REFINING THE TRICKS OF THE TRADE

Mark Shroder (U.S. Department of Housing and Urban Development [HUD]) said that HUD’s policy statement on evaluation was created after seeing the success of other agencies’ documents and, as such, closely resembles several of them, noting especially the importance of transparency. However, although he agreed that every methodologically valid report should be published, he does not believe that reports of evaluations that were not methodologically sound should have to be released. Molyneaux agreed that some evaluations are indeed stronger than others; but he said that MCC prefers not to be the censor, instead encouraging the peer reviewers to weigh in on methodological quality.

Clinton Brass (Congressional Research Service)⁶ commented on the pros and cons of incorporating evaluation policies into a statute. Although some practitioners believe it is useful to include them to ensure they remain part of the discussion, others believe the inclusion yields too narrow a focus. Brass gave an example of a tiered-evidence initiative that narrowly defined “evidence” (for internal and external validity) as primarily coming from impact evaluations—a point of controversy in the evaluation field.

Judy Gueron (president emerita, MDRC; member, steering committee) noted two gaps in current principles and practices: the way policies for evaluation are written in a “one-off” way that does not promote replication and the need for sharing knowledge and educating the public on the importance of evaluation.

Tom Feucht (National Institute of Justice) raised the issue of independence in terms of funding: When an agency places a requirement for evaluation in its policy, does that consequently yield the type of one-off evaluations to which Gueron referred? Conversely, how are other programs’ evaluations funded when they do not have the same written provisions?

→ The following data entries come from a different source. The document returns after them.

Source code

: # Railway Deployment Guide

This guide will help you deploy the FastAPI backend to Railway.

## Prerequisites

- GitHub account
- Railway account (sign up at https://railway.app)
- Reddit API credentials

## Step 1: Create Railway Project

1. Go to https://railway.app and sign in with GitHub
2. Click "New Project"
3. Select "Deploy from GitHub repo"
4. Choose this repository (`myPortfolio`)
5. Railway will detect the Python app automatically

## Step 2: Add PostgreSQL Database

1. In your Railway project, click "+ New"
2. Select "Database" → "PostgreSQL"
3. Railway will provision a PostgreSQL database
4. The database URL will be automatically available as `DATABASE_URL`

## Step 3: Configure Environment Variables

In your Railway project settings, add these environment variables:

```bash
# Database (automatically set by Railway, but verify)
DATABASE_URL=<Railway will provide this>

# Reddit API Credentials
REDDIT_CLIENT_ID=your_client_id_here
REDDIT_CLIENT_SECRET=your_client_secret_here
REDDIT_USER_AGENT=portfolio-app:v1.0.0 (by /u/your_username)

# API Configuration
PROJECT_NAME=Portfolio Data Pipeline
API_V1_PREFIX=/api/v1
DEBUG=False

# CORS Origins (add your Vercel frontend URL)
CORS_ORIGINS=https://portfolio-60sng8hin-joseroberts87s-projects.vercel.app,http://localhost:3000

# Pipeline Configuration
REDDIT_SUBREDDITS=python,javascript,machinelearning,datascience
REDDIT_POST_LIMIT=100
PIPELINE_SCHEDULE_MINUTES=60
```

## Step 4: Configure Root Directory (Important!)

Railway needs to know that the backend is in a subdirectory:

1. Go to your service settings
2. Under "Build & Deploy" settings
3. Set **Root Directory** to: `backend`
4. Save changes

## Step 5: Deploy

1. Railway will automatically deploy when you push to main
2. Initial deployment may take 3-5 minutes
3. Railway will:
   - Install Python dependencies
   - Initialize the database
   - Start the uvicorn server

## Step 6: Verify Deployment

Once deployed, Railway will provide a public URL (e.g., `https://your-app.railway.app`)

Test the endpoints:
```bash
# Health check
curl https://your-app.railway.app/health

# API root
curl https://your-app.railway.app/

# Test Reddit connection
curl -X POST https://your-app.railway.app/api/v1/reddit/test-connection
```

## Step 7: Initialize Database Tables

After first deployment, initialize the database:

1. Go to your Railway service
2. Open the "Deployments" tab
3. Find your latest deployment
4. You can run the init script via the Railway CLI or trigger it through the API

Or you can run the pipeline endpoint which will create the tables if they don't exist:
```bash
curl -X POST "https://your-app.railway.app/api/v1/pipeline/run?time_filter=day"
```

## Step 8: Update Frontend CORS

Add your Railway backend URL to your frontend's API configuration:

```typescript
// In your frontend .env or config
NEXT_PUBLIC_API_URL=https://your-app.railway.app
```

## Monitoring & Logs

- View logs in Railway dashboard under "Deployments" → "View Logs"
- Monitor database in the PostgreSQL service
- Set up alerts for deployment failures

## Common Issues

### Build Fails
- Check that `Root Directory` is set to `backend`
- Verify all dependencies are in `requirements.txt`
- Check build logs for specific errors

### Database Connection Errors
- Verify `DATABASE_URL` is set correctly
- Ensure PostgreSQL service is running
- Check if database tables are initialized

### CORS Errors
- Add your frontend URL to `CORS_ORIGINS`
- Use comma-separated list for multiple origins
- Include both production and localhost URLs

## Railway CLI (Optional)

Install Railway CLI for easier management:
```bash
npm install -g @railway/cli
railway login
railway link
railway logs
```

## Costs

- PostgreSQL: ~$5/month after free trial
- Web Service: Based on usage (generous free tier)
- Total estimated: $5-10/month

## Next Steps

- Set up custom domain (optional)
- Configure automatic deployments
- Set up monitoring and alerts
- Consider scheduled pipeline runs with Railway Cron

Bethanne Barnes (Office of Management and Budget [OMB]) noted a paper OMB wrote for the Commission on Evidence-Based Policy that discussed how funding structures can affect the development of a portfolio of evidence. Nightingale briefly described how DOL organizes prioritizes its funding streams. She said weighing the importance of evaluation against other mission-critical activities is a “professional balancing act.”

PUTTING PRINCIPLES INTO PRACTICE: A BALANCING ACT

Moderator Gueron opened the session by noting that the key to protecting scientific quality is having a strong evaluation design and a strong team.

Rebecca Maynard (University of Pennsylvania; member, steering committee) stressed the importance of agencies “taking ownership” of an evaluation and fully understanding its purpose in order to define the appropriate strategy. She also noted the importance of estimating the net costs associated with the measured impacts of programs, policies, and practices.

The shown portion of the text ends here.